As I understand it, in most(all?) states strippers are “independent contractors” rather than employees, and as such aren’t paid an hourly wage at all, any more than your local sports arena would be required to pay the Rolling Stones $7.25 per hour next time they roll into town.
This what I’ve heard also. The strippers don’t work for the club. They’re legally designated as self-employed performers and the club is the venue.
This apparently is changing. A group of strippers sued sixteen clubs (in six states) last year claiming that they weren’t following independent contractor law and therefore the strippers should have been classified as employees and entitled to benefits which they didn’t receive. The clubs settled out of court for thirteen million dollars, which would tend to indicate there was some merit to the suit.

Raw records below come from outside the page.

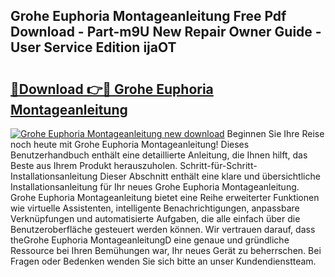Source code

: ## Grohe Euphoria Montageanleitung Free Pdf Download - Part-m9U New Repair Owner Guide - User Service Edition ijaOT

# <h2><a href="http://df859w.blite.top/?on=Grohe+Euphoria+Montageanleitung">🔗Download 👉🔴 Grohe Euphoria Montageanleitung</a></h2>

[![Grohe Euphoria Montageanleitung new download](https://i.imgur.com/lujVjoI.png)](http://df859w.blite.top/?on=Grohe+Euphoria+Montageanleitung)
Beginnen Sie Ihre Reise noch heute mit Grohe Euphoria Montageanleitung! Dieses Benutzerhandbuch enthält eine detaillierte Anleitung, die Ihnen hilft, das Beste aus Ihrem Produkt herauszuholen. Schritt-für-Schritt-Installationsanleitung Dieser Abschnitt enthält eine klare und übersichtliche Installationsanleitung für Ihr neues Grohe Euphoria Montageanleitung. Grohe Euphoria Montageanleitung bietet eine Reihe erweiterter Funktionen wie virtuelle Assistenten, intelligente Benachrichtigungen, anpassbare Verknüpfungen und automatisierte Aufgaben, die alle einfach über die Benutzeroberfläche gesteuert werden können. Wir vertrauen darauf, dass theGrohe Euphoria MontageanleitungD eine genaue und gründliche Ressource bei Ihren Bemühungen war, Ihr neues Gerät zu beherrschen. Bei Fragen oder Bedenken wenden Sie sich bitte an unser Kundendienstteam.
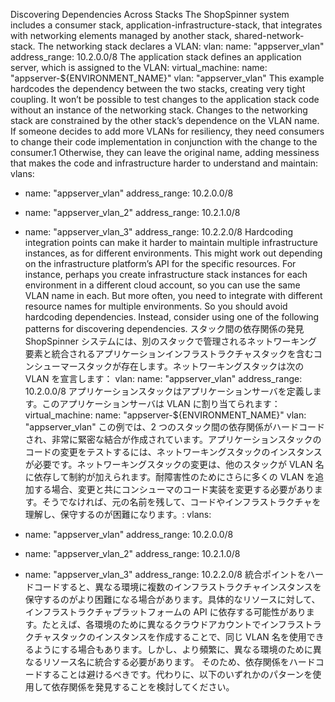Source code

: Discovering Dependencies Across Stacks The ShopSpinner system includes a consumer stack, application-infrastructure-stack, that integrates with networking elements managed by another stack, shared-network-stack. The networking stack declares a VLAN:
vlan:
name: "appserver_vlan"
address_range: 10.2.0.0/8 The application stack defines an application server, which is assigned to the VLAN: virtual_machine:
name: "appserver-${ENVIRONMENT_NAME}"
vlan: "appserver_vlan" This example hardcodes the dependency between the two stacks, creating very tight coupling. It won’t be possible to test changes to the application stack code without an instance of the networking stack. Changes to the networking stack are constrained by the other stack’s dependence on the VLAN name. If someone decides to add more VLANs for resiliency, they need consumers to change their code implementation in conjunction with the change to the consumer.1 Otherwise, they can leave the original name, adding messiness that makes the code and infrastructure harder to understand and maintain: vlans:

- name: "appserver_vlan"
  address_range: 10.2.0.0/8
- name: "appserver_vlan_2"
  address_range: 10.2.1.0/8
- name: "appserver_vlan_3"
  address_range: 10.2.2.0/8 Hardcoding integration points can make it harder to maintain multiple infrastructure instances, as for different environments. This might work out depending on the infrastructure platform’s API for the specific resources. For instance, perhaps you create infrastructure stack instances for each environment in a different cloud account, so you can use the same VLAN name in each. But more often, you need to integrate with different resource names for multiple environments.
  So you should avoid hardcoding dependencies. Instead, consider using one of the following patterns for discovering dependencies.
  スタック間の依存関係の発見 ShopSpinner システムには、別のスタックで管理されるネットワーキング要素と統合されるアプリケーションインフラストラクチャスタックを含むコンシューマースタックが存在します。ネットワーキングスタックは次の VLAN を宣言します：
  vlan:
  name: "appserver_vlan"
  address_range: 10.2.0.0/8
  アプリケーションスタックはアプリケーションサーバを定義します。このアプリケーションサーバは VLAN に割り当てられます：
  virtual_machine:
  name: "appserver-${ENVIRONMENT_NAME}"
  vlan: "appserver_vlan" この例では、2 つのスタック間の依存関係がハードコードされ、非常に緊密な結合が作成されています。アプリケーションスタックのコードの変更をテストするには、ネットワーキングスタックのインスタンスが必要です。ネットワーキングスタックの変更は、他のスタックが VLAN 名に依存して制約が加えられます。耐障害性のためにさらに多くの VLAN を追加する場合、変更と共にコンシューマのコード実装を変更する必要があります。そうでなければ、元の名前を残して、コードやインフラストラクチャを理解し、保守するのが困難になります。:
  vlans:

- name: "appserver_vlan"
  address_range: 10.2.0.0/8
- name: "appserver_vlan_2"
  address_range: 10.2.1.0/8
- name: "appserver_vlan_3"
  address_range: 10.2.2.0/8
  統合ポイントをハードコードすると、異なる環境に複数のインフラストラクチャインスタンスを保守するのがより困難になる場合があります。具体的なリソースに対して、インフラストラクチャプラットフォームの API に依存する可能性があります。たとえば、各環境のために異なるクラウドアカウントでインフラストラクチャスタックのインスタンスを作成することで、同じ VLAN 名を使用できるようにする場合もあります。しかし、より頻繁に、異なる環境のために異なるリソース名に統合する必要があります。
  そのため、依存関係をハードコードすることは避けるべきです。代わりに、以下のいずれかのパターンを使用して依存関係を発見することを検討してください。
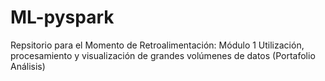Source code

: # ML-pyspark
Repsitorio para el Momento de Retroalimentación: Módulo 1 Utilización, procesamiento y visualización de grandes volúmenes de datos (Portafolio Análisis)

No, appearing female is. Cross-dressing strippers aren’t unheard of. (After all, cross-dressing prostitutes are common, and that’s an even tougher ‘role’.)
Go to any gay bar – they’re quite common there.
I remember reading of a stripper who was arrested in Texas for dancing topless. She had a unique (and successful) defense: she was a post-op transsexual but Texas law did not recognize sex changes. So while she was now a woman in every obvious sense, legally she was still considered a man. And the law only prohibited women from being topless in public.
Could the relationship be one of complete denial of existence? I’m guessing probably not.
They not only have to be female, but reasonably fit & attractive females at that. Have any fatties or uggos tried suing a strip club based on this?
Well, that depends on what one means by “stripping”. Just because someone is cross-dressing doesn’t mean they’re cross-undressing, too. Personally, I wouldn’t consider it “stripping” if a biological male without medical body alteration could pull it off undetected (though he might still be able to do exotic dancing).